# Thread: Homework Problem: In how many different patterns can these flowers be planted?

1. ## Homework Problem: In how many different patterns can these flowers be planted?

Hello, I am unsure what category this would fall into, but it is a word problem and I can't seem to understand it at all. Please help, and thank you!

Karmen and her mother are planting flowers in their backyard. They have 2 rose bushes, 3 tulip plants and 2 sunflowers. In how many different patterns can these flowers be planted?

2. Originally Posted by Hailey1411
Hello, I am unsure what category this would fall into, but it is a word problem and I can't seem to understand it at all. Please help, and thank you!

Karmen and her mother are planting flowers in their backyard. They have 2 rose bushes, 3 tulip plants and 2 sunflowers. In how many different patterns can these flowers be planted?
Are the flowers to be planted in one row?

For example, since there are 7 plants you can plant 6 in a circle and one at the center, or 4 in row and 3 in next row, or .....

3. Originally Posted by Subhotosh Khan
Are the flowers to be planted in one row?

For example, since there are 7 plants you can plant 6 in a circle and one at the center, or 4 in row and 3 in next row, or .....

Yes, the flowers are to be planted in one row.

4. Originally Posted by Hailey1411
They have 2 rose bushes, 3 tulip plants and 2 sunflowers.
Easier if you use numbers, like:
1's = rose, 2's = sunflowers, 3's = tulips
Make first arrangement: 1 1 2 2 3 3 3
Next : 1 1 2 3 2 3 3

5. Originally Posted by Hailey1411
Hello, I am unsure what category this would fall into, but it is a word problem and I can't seem to understand it at all. Please help, and thank you!

Karmen and her mother are planting flowers in their backyard. They have 2 rose bushes, 3 tulip plants and 2 sunflowers. In how many different patterns can these flowers be planted [in one row]?
You haven't given us any idea how much you have learned about this topic. Have you seen a formula or method for counting the number of ways letters, like RRSSTTT, can be arranged? Are you familiar with permutations and combinations? The more you tell us of what you know and where you are stuck, the more quickly we can help you use what you know to get started.

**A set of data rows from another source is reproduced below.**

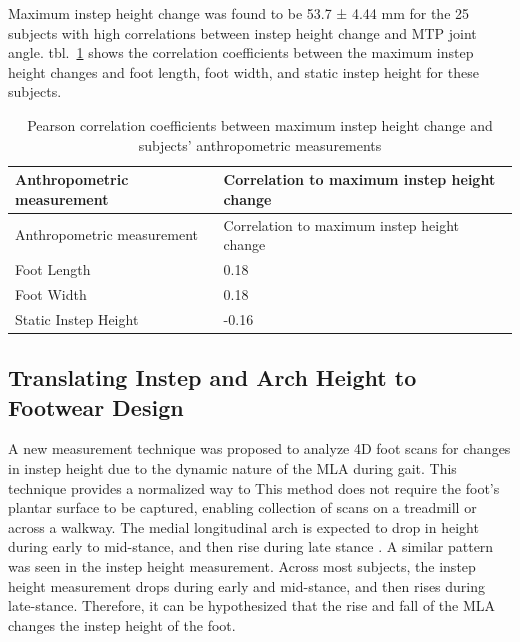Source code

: \documentclass[defaultstyle,11pt]{thesis}
\begin{document}
Maximum instep height change was found to be 53.7 ± 4.44 mm for the 25 subjects with high correlations between instep height change and MTP joint angle.
tbl.~\ref{tbl:corrs} shows the correlation coefficients between the maximum instep height changes and foot length, foot width, and static instep height for these subjects.

\hypertarget{tbl:corrs}{}
\begin{longtable}[]{@{}ll@{}}
\caption{\label{tbl:corrs}Pearson correlation coefficients between maximum instep height change and subjects' anthropometric measurements}\tabularnewline
\toprule
Anthropometric measurement & Correlation to maximum instep height change \\
\midrule
\endfirsthead
\toprule
Anthropometric measurement & Correlation to maximum instep height change \\
\midrule
\endhead
Foot Length & 0.18 \\
Foot Width & 0.18 \\
Static Instep Height & -0.16 \\
\bottomrule
\end{longtable}

\hypertarget{translating-instep-and-arch-height-to-footwear-design}{%
\subsection{Translating Instep and Arch Height to Footwear Design}\label{translating-instep-and-arch-height-to-footwear-design}}

A new measurement technique was proposed to analyze 4D foot scans for changes in instep height due to the dynamic nature of the MLA during gait.
This technique provides a normalized way to This method does not require the foot's plantar surface to be captured, enabling collection of scans on a treadmill or across a walkway.
The medial longitudinal arch is expected to drop in height during early to mid-stance, and then rise during late stance \citep{Hicks1954, Ker1987, Caravaggi2010, Cashmere1999, Leardini2007, Stolwijk2014, Welte2018, Welte2021}.
A similar pattern was seen in the instep height measurement.
Across most subjects, the instep height measurement drops during early and mid-stance, and then rises during late-stance. Therefore, it can be hypothesized that the rise and fall of the MLA changes the instep height of the foot.
\end{document}

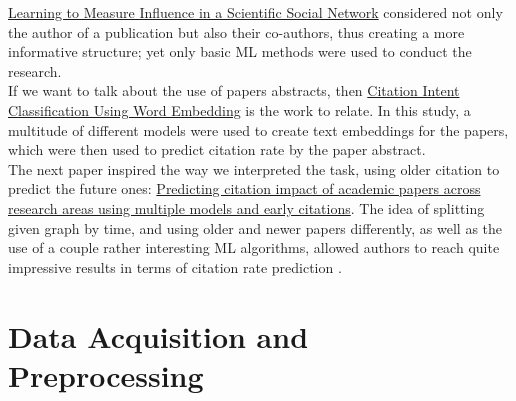 \documentclass{article}
\newcommand\tab[1][1cm]{\hspace*{#1}}
\begin{document}
\tab \href{https://link.springer.com/chapter/10.1007/978-3-319-06483-3_4?fromPaywallRec=true}{Learning to Measure Influence in a Scientific Social Network} considered not only the author of a publication but also their co-authors, thus creating a more informative structure; yet only basic ML methods were used to conduct the research.\\

\tab If we want to talk about the use of papers abstracts, then \href{https://www.researchgate.net/publication/348440299_Citation_Intent_Classification_Using_Word_Embedding}{Citation Intent Classification Using Word Embedding} is the work to relate. In this study, a multitude of different models were used to create text embeddings for the papers, which were then used to predict citation rate by the paper abstract.\\

\tab The next paper inspired the way we interpreted the task, using older citation to predict the future ones: \href{https://www.researchgate.net/publication/381695536_Predicting_citation_impact_of_academic_papers_across_research_areas_using_multiple_models_and_early_citations}{Predicting citation impact of academic papers across research areas using multiple models and early citations}. The idea of splitting given graph by time, and using older and newer papers differently, as well as the use of a couple rather interesting ML algorithms, allowed authors to reach quite impressive results in terms of citation rate prediction .\\
\section{Data Acquisition and Preprocessing}
\end{document}
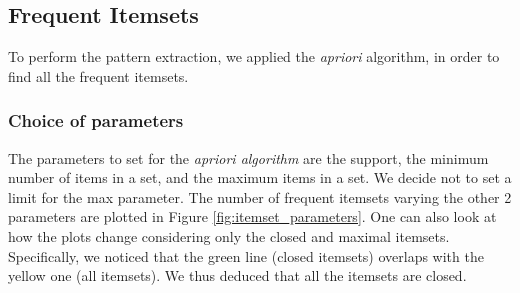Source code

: \documentclass[a4paper,11pt,dvipsnames]{article}
\begin{document}
\subsection{Frequent Itemsets}
To perform the pattern extraction, we applied the \textit{apriori} algorithm, in order to find all the frequent itemsets.

\subsubsection{Choice of parameters}
The parameters to set for the \textit{apriori algorithm} are the support, the minimum number of items in a set, and the maximum items in a set. We decide not to set a limit for the max parameter. The number of frequent itemsets varying the other 2 parameters are plotted in Figure \ref{fig:itemset_parameters}. One can also look at how the plots change considering only the closed and maximal itemsets. Specifically, we noticed that the green line (closed itemsets) overlaps with the yellow one (all itemsets). We thus deduced that all the itemsets are closed.
\end{document}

6. Originally Posted by Dr.Peterson
You haven't given us any idea how much you have learned about this topic. Have you seen a formula or method for counting the number of ways letters, like RRSSTTT, can be arranged? Are you familiar with permutations and combinations? The more you tell us of what you know and where you are stuck, the more quickly we can help you use what you know to get started.
I haven't seen a formula or method, and I am not familiar with permutations or combinations. I don't know very much about this topic at all.

7. Originally Posted by Hailey1411
I haven't seen a formula or method, and I am not familiar with permutations or combinations. I don't know very much about this topic at all.
Okay, since this is homework, you must have been taught something that would be useful. Can you tell us what you do know, that you think you might be expected to use here? What topic have you been learning?

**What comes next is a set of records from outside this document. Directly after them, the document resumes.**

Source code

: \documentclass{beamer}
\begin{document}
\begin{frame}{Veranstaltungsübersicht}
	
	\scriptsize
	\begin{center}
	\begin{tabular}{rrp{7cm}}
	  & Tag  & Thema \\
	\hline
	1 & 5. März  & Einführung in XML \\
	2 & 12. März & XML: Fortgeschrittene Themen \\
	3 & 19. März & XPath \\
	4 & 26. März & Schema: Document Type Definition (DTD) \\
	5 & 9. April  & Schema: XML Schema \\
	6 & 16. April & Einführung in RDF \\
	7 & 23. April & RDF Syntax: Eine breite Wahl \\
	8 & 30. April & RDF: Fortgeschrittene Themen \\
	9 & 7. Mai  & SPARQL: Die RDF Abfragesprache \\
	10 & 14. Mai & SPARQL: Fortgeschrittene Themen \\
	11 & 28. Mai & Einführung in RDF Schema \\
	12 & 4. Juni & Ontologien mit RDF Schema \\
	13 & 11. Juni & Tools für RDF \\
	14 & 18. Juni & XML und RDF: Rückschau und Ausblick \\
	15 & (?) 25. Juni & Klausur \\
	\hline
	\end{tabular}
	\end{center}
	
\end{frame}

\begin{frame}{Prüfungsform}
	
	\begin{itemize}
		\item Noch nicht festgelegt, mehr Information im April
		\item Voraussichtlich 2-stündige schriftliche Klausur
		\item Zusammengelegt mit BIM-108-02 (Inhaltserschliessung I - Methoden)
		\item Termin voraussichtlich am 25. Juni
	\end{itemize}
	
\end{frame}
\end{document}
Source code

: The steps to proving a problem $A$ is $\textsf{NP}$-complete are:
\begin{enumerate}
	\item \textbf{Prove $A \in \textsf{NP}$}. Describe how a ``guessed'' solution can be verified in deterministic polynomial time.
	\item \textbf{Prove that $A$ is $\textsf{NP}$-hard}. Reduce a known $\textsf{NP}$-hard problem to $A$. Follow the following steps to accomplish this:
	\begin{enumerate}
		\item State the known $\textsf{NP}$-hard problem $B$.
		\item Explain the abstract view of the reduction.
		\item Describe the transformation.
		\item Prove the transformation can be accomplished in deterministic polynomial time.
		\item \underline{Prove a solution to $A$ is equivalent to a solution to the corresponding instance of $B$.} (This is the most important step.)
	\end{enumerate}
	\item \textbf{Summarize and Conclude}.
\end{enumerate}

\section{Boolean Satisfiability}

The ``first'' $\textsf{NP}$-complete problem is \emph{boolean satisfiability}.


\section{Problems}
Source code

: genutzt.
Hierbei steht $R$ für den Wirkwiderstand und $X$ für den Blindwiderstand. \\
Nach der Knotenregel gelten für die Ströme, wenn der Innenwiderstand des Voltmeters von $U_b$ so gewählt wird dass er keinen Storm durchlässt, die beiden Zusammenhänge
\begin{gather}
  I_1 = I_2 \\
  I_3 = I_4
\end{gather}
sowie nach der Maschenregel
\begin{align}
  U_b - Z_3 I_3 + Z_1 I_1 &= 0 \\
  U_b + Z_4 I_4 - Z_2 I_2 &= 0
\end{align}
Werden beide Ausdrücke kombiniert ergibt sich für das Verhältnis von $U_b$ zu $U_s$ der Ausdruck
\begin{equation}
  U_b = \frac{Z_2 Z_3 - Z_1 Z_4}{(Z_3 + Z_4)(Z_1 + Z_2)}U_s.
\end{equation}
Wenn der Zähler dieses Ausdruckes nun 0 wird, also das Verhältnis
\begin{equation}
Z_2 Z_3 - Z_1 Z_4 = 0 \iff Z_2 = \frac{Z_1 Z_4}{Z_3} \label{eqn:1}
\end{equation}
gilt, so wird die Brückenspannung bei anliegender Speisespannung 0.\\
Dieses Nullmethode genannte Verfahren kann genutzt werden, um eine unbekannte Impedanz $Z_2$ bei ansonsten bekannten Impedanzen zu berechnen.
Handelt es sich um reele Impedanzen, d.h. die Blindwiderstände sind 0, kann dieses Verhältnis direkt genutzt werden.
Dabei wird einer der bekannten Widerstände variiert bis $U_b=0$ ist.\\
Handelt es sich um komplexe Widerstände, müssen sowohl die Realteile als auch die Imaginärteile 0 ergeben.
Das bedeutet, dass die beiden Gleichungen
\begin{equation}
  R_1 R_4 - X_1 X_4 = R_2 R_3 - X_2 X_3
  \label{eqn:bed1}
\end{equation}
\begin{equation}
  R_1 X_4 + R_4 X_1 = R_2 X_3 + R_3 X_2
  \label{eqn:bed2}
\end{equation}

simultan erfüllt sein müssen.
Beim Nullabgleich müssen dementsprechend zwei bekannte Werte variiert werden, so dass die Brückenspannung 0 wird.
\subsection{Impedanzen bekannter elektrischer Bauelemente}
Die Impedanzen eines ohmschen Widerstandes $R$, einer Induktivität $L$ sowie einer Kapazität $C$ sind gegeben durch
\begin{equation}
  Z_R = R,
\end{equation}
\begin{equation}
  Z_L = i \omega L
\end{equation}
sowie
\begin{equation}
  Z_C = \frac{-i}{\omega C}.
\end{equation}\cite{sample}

If there is nothing, then probably you are just expected to try listing possibilities. I would use the letters to represent the plants, as I suggested, and find an orderly way to list ways to arrange them:

RRSTSTT
RRSTTST
...

The number you're looking for will require a fairly long list (over 200), but it's not out of the question.

If you do know anything at all about counting arrangements, though, that would probably be easier.

8. Originally Posted by Hailey1411
I haven't seen a formula or method, and I am not familiar with permutations or combinations.
Was this exercise given to you in some math course? It's not really fair for students, when schools assign problems dealing with topics not covered in class!

You need to study some lessons, before trying to understand how to count arrangements.

Try googling keywords permutations with repetition, and look for written lessons or videos that you can understand. Work through the given examples, step by step, using paper and pencil. Make sure you understand the steps, before moving on. Once you have some idea about what you're supposed to be doing, try your exercise again. If you get stuck, you can then come back here and show us what you tried or explain why you're stuck. If you see something in a lesson or example that you don't understand, let us know.

If the topic of counting permutations with repetition seems too confusing, then back up and start your search for lessons on basic counting principles and difference between combinations and permutations. If you cannot locate any lessons that help, please chat up your instructor.

This forum is not an on-line classroom. We provide tutoring. In general, the volunteers here don't have time to type up lectures about general topics or to duplicate lessons that already exist in many forms and locations on the Internet.

9. I agree with mmm. When this kind of vaguely worded problem is given without any prior training about counting principles, it is merely an excuse for a trained teacher to lord it over the students whom he or she has deliberately left in ignorance. Fortunately very, very few teachers are so lacking in self-esteem as to give problems that have not been previously explained in principle to students. If you have been cursed with a teacher whose self-regard demands giving problems to students without having previously given to them the concepts and tools needed to solve those problems, drop the course immediately.